Adjusted citation formats. Moved citation off of named theorems if possible.

src/fa/lc/hahn-banach.tex

@@ -35,7 +35,7 @@
     \end{align*}
 \end{proof}
 
-\begin{theorem}[Hahn-Banach, Analytic Form {{\cite[Theorem 5.6, 5.7]{Folland}}}]
+\begin{theorem}[Hahn-Banach, Analytic Form]
 \label{theorem:hahn-banach}
     Let $E$ be a vector space over $K \in \RC$, $\rho: E \to \real$ be a sublinear functional, and $F \subsetneq E$ be a subspace, then
     \begin{enumerate}
@@ -43,7 +43,7 @@
         \item If $\rho$ is a seminorm, then for any $\phi \in \hom(F; \complex)$ with $\abs{\phi} \le \rho|_F$, there exists $\Phi \in \hom(E; \complex)$ such that $\abs{\Phi} \le \rho$ and $\Phi|_F = \phi$.
     \end{enumerate}
 \end{theorem}
-\begin{proof}
+\begin{proof}[Proof {{\cite[Theorem 5.6, 5.7]{Folland}}}. ]
     (1): Let $x_0 \in E \setminus F$, then by \autoref{lemma:hahn-banach}, there exists $\lambda \in \real$ such that if
     \[
     \phi_{x_0, \lambda}: F + \real x_0 \to \real \quad (x + tx_0) \mapsto x + \lambda t
@@ -96,21 +96,21 @@
     Finally, let $y \in A$, then $\dpb{y, \phi}{E} \le [y]_A < 1 = \dpb{x, \phi}{E}$.
 \end{proof}
 
-\begin{theorem}[Hahn-Banach, First Geometric Form {{\cite[Theorem 1.6]{Brezis}}}]
+\begin{theorem}[Hahn-Banach, First Geometric Form]

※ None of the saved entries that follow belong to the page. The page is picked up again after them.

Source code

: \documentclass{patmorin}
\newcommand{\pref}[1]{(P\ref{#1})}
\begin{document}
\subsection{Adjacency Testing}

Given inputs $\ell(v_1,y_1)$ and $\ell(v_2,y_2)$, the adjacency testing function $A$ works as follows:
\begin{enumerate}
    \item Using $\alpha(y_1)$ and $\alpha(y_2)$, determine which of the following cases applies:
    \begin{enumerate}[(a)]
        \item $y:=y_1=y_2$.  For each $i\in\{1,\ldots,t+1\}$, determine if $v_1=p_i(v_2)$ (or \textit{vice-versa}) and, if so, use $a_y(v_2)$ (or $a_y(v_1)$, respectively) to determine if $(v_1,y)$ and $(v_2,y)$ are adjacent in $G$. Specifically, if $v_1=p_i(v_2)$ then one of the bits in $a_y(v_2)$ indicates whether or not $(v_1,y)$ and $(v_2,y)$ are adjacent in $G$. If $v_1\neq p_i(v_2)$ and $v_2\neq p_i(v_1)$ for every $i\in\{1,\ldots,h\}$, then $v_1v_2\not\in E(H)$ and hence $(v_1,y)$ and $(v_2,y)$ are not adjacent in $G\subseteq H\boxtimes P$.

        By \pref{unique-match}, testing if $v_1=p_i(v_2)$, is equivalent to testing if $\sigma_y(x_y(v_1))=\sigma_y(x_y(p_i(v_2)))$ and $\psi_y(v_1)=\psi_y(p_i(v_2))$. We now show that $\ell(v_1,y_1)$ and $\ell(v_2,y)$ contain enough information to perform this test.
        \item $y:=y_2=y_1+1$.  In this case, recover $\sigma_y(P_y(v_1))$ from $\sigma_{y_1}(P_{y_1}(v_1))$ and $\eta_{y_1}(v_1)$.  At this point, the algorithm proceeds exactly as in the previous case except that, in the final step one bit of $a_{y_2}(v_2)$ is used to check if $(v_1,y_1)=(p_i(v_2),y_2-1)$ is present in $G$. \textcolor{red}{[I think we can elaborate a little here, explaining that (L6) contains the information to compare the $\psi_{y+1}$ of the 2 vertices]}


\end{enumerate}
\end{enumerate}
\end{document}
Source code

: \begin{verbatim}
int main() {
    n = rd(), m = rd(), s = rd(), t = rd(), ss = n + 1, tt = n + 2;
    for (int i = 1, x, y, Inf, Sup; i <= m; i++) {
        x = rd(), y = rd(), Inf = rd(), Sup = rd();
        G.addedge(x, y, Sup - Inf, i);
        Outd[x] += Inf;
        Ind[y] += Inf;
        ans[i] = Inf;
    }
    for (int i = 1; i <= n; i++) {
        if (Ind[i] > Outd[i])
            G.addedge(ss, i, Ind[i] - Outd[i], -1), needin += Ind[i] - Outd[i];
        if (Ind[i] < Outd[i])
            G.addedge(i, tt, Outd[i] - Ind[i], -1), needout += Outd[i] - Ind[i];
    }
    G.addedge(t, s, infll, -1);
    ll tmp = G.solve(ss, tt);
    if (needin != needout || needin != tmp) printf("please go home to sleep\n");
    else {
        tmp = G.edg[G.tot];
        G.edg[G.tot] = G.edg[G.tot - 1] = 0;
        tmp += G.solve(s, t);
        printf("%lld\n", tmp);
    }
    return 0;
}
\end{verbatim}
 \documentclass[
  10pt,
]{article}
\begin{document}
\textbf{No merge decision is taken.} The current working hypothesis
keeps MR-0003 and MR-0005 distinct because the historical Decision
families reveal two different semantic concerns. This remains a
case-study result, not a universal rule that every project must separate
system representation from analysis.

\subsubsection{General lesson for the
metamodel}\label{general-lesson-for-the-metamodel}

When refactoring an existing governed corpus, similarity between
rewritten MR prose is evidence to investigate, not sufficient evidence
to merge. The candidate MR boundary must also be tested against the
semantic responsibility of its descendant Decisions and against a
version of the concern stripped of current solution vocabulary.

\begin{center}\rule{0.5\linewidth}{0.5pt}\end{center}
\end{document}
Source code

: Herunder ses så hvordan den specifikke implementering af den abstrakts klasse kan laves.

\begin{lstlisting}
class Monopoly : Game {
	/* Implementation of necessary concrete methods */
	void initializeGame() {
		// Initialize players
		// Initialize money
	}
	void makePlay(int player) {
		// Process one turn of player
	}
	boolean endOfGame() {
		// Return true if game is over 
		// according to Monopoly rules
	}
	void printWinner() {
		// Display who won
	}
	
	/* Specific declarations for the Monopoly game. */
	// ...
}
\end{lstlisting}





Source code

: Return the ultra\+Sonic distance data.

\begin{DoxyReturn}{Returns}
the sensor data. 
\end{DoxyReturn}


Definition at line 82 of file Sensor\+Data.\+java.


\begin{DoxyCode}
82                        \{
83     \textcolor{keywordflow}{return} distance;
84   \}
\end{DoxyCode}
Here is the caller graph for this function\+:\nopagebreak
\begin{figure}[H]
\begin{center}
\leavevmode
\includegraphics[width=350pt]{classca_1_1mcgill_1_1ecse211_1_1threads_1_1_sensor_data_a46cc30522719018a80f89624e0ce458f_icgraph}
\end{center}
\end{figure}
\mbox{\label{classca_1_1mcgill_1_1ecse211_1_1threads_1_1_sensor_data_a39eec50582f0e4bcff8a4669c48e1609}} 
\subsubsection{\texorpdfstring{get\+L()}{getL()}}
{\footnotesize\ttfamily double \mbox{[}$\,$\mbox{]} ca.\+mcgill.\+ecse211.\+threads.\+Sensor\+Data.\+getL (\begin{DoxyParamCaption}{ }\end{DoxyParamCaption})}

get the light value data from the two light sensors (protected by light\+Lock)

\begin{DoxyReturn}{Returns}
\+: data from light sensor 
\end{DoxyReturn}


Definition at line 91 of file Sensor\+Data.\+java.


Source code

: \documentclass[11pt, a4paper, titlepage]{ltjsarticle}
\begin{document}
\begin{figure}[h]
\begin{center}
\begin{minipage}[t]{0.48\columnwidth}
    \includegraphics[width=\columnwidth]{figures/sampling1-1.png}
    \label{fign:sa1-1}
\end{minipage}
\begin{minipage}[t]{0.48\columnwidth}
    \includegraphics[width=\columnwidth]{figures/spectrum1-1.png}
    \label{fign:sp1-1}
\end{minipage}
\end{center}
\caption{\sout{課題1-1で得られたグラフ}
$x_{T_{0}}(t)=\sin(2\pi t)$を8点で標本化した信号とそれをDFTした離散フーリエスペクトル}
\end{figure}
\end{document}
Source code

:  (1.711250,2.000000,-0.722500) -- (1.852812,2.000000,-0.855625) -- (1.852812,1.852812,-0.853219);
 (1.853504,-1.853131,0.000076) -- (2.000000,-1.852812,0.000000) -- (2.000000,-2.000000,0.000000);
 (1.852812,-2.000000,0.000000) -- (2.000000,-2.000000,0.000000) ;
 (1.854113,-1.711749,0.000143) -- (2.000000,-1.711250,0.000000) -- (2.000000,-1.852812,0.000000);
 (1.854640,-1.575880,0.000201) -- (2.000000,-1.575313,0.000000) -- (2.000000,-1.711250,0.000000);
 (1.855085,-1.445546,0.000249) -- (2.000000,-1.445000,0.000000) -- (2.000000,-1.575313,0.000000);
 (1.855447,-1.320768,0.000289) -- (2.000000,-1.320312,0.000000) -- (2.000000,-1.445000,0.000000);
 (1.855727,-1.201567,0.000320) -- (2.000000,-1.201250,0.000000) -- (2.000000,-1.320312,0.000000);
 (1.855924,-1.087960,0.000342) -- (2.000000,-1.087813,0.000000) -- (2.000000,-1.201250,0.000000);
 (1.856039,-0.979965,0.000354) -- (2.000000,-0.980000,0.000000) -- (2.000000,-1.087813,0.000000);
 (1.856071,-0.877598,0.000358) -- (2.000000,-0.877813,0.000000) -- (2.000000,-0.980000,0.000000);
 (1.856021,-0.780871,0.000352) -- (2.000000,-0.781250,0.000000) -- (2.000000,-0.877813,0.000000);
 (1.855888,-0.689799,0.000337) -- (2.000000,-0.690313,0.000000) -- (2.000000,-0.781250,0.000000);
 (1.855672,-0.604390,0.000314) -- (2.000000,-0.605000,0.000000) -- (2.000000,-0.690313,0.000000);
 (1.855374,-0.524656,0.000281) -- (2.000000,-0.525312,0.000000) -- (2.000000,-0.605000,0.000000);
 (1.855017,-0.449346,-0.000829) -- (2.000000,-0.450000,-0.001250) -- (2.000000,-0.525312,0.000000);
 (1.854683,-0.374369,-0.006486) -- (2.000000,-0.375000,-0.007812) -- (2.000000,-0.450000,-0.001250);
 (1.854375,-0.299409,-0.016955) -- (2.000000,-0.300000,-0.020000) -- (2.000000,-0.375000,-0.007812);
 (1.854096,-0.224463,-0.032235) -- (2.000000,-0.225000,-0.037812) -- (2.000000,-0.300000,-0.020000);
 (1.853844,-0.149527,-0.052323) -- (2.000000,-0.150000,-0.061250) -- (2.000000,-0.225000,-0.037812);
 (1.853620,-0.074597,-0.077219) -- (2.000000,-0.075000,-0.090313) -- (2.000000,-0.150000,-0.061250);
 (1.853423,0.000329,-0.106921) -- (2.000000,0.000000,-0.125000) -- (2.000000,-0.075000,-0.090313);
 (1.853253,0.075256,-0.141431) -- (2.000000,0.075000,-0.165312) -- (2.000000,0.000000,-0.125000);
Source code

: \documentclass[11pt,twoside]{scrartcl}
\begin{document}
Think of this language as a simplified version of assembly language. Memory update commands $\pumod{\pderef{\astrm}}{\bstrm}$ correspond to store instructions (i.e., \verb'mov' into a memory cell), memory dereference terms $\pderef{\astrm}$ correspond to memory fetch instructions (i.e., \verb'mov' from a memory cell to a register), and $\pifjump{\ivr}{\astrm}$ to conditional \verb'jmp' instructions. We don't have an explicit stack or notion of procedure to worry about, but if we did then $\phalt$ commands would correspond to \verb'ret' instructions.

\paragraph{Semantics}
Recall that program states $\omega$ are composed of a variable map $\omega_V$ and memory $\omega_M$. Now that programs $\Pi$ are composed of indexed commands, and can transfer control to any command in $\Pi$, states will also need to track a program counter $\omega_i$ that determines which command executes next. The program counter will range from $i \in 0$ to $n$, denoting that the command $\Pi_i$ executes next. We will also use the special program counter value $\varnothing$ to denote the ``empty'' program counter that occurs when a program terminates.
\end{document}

 \label{theorem:hahn-banach-geometric-1}
     Let $E$ be a TVS over $\real$, $A, B \subset E$ be non-empty convex sets, such that $A \cap B = \emptyset$ and $A$ is open, then there exists $\phi \in E^* \setminus \bracs{0}$ and $\alpha \in \real$ with $A \subset \bracs{\phi \le \alpha}$ and $B \subset \bracs{\phi \ge \alpha}$.
 \end{theorem}
-\begin{proof}
+\begin{proof}[Proof {{\cite[Theorem 1.6]{Brezis}}}. ]
     Let $C = A - B$, then $C \subset E$ is an open convex set by \autoref{lemma:convex-gymnastics}. Since $A \cap B = \emptyset$, $0 \not\in C$.
 
     By \autoref{lemma:hahn-banach-separation}, there exists $\phi \in E^*$ such that $C \subset \bracs{\phi < 0}$. In which case, for any $a \in A$ and $b \in B$, $\dpb{a - b, \phi}{E} < 0$ implies that $\dpb{a, \phi}{E} < \dpb{b, \phi}{E}$. Let $\alpha \in [\sup_{a \in A}\dpb{a, \phi}{E}, \inf_{b \in B}\dpb{b, \phi}{E}]$, then $A \subset \bracs{\phi \le \alpha}$ and $B \subset \bracs{\phi \ge \alpha}$.
 \end{proof}
 
-\begin{theorem}[Hahn-Banach, Second Geometric Form {{\cite[Theorem 1.7]{Brezis}}}]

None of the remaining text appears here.